Among the well-known hypoxia-induced proteins, we identified a novel hypoxia-regulated protein fructose-bisphosphate aldolase B (ALDOB_ DANRE), which was found to be expressed in ex vivo hypoxic cardiac samples. In particular, MS/MS assignment of 40 kDa protein spots from hypoxic and normoxic conditions corresponds to fructose-bisphosphate aldolase B (ALDOB_ DANRE) and fructose-bisphosphate aldolase C (ALDOC_ CARAU), respectively. Sequence information was obtained with tandem MS of 18 peptides (Table 6S). These peptides fully match the aldoc (ALDOC_ CARAU) sequence and cover 51% of the 363-amino acid protein (Table 6S). Similarly, 18 peptides match the aldob (ALDOB_ DANRE) sequence and cover 68% of the 364-amino acid protein (Table 5S). Aldob and aldoc are isoforms of fructose-bisphosphate aldolase sharing 73.901% sequence identity. The relatively large number of amino acid differences between aldoc and aldob (e.g. aldoc has 95 mutations compared with the aldob enzyme) make straightforward the identification of the two enzymes. For example, the point mutations of 315K → R, 317Q → V, 318A → K, 319A → E and 322K → E (aldob vs aldoc) were univocally assigned by a single MS/MS experiment. The fragmentation pattern of the sequence 305ALQASALSAWRGVKENEK322 ([M − H]+ of m/z 1958.06, Δppm = 5.9; Fig. 5A) shows the complete b-type ion series allowing the identification of ALDOC_CARAU in normoxic condition. Similarly, the detection of the ion of m/z 1791.99 (Δppm = 5.7; Fig. 5B) from 40 kDa digested obtained in hypoxic condition allowed the identification of aldob. The sequence 244YTPLEVAMATVTALRR259, deduced from the fragmentation pattern of m/z 1791.99, featured the point mutations at the positions 244 (F → Y), 245 (S → T), 246 (N → P), 247 (L → Q) and 248 (I → V) (aldoc vs aldob). Therefore, the aldob (ALDOB_DANRE) was assigned as the protein source of the peptide sequence 244YTPLEVAMATVTALRR259 on the basis of the sequence congruency with the SwissProt database.

Figure 5

MALDI MS/MS spectrum of (A) m/z 1958.06 ([M − H] +) and (B) of m/z 1791.99 ([M − H]+).

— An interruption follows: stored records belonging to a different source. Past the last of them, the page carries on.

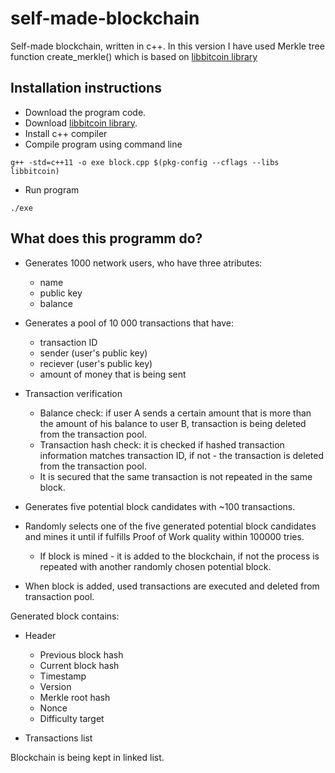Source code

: # self-made-blockchain

Self-made blockchain, written in c++. In this version I have used Merkle tree function create_merkle() which is based on [libbitcoin library](https://github.com/libbitcoin/libbitcoin-system)
## Installation instructions

 * Download the program code.
 * Download [libbitcoin library](https://github.com/libbitcoin/libbitcoin-system).
 * Install c++ compiler
 * Compile program using command line
 
 `g++ -std=c++11 -o exe block.cpp $(pkg-config --cflags --libs libbitcoin)`
 
 * Run program
 
 `./exe`

 ## What does this programm do?
 
  * Generates 1000 network users, who have three atributes:
    * name
    * public key
    * balance
    
  * Generates a pool of 10 000 transactions that have:
    * transaction ID
    * sender (user's public key)
    * reciever (user's public key)
    * amount of money that is being sent
  
  * Transaction verification
    * Balance check: if user A sends a certain amount that is more than the amount of his balance to user B, transaction is being deleted from the transaction pool.
    * Transaction hash check: it is checked if hashed transaction information matches transaction ID, if not - the transaction is deleted from the transaction pool.
    * It is secured that the same transaction is not repeated in the same block.
    
  * Generates five potential block candidates with ~100 transactions.
  
  * Randomly selects one of the five generated potential block candidates and mines it until if fulfills Proof of Work quality within 100000 tries.
    * If block is mined - it is added to the blockchain, if not the process is repeated with another randomly chosen potential block.
  
  * When block is added, used transactions are executed and deleted from transaction pool.
  
 Generated block contains:
  
  * Header
    * Previous block hash
    * Current block hash
    * Timestamp
    * Version
    * Merkle root hash
    * Nonce
    * Difficulty target
  
  * Transactions list
  
Blockchain is being kept in linked list.
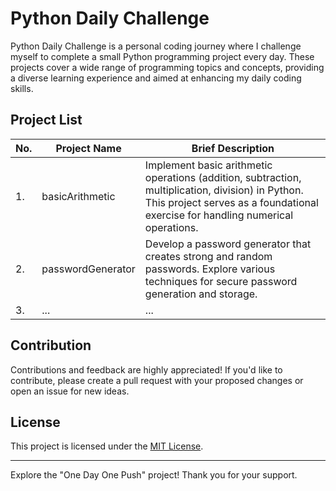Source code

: # Python Daily Challenge

Python Daily Challenge is a personal coding journey where I challenge myself to complete a small Python programming project every day. These projects cover a wide range of programming topics and concepts, providing a diverse learning experience and aimed at enhancing my daily coding skills.

## Project List

| No. | Project Name         | Brief Description                            |
| --- | ------------------- | --------------------------------------------|
| 1.  | basicArithmetic        | Implement basic arithmetic operations (addition, subtraction, multiplication, division) in Python. This project serves as a foundational exercise for handling numerical operations.    |
| 2.  | passwordGenerator        | Develop a password generator that creates strong and random passwords. Explore various techniques for secure password generation and storage.   |
| 3.  | ...                 | ...                                         |

## Contribution

Contributions and feedback are highly appreciated! If you'd like to contribute, please create a pull request with your proposed changes or open an issue for new ideas.

## License

This project is licensed under the [MIT License](LICENSE).

---
Explore the "One Day One Push" project! Thank you for your support.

In mammalian tissues, three aldolase isoforms have been identified: aldolase A, the classical muscle enzyme; aldolase B, a form predominantly expressed in the liver; aldolase C, whose expression has been observed in the brain. Unlike aldolase A, which appears to be more effective in participating to glycolysis and aldolase C which, although possessing intermediate properties, seems to be utilized mainly in the cleavage of fructose-1,6-bisphosphate, aldolase B has evolved to have a role in gluconeogenesis[46-49]. Metabolic state and substrates availability have been proposed to modulate the expression of aldolase isoforms, and thus of glucose synthesis or degradation[50]. The protein network highlighted in Fig. 3A showed the main set composed by 5 nodes (aldob, aldocb, eno3, gapdh, ldha) which results in accordance with the top canonical pathway previously obtained by DAVID. These nodes are referred to enzymes catalyzing reversible steps of the glycolysis/gluconeogenesis network. No interaction was observed for the hypoxia-inducible factor 1-alpha (HIF-1α) inhibitor (FIH-1). HIF-1α is the major transcriptional regulator of the cellular hypoxia response. Its binding to DNA as an α/β heterodimer is regulated by oxygen dependent prolyl (PHD) and asparaginyl (FIH-1) hydroxylases. PHD is involved in the stability of HIF–α sub-unit, while FIH-1 regulates its transcriptional activity. Unlike PHD enzyme, whose activity is completely suppressed by hypoxia, FIH-1 remains active even at relatively low oxygen levels.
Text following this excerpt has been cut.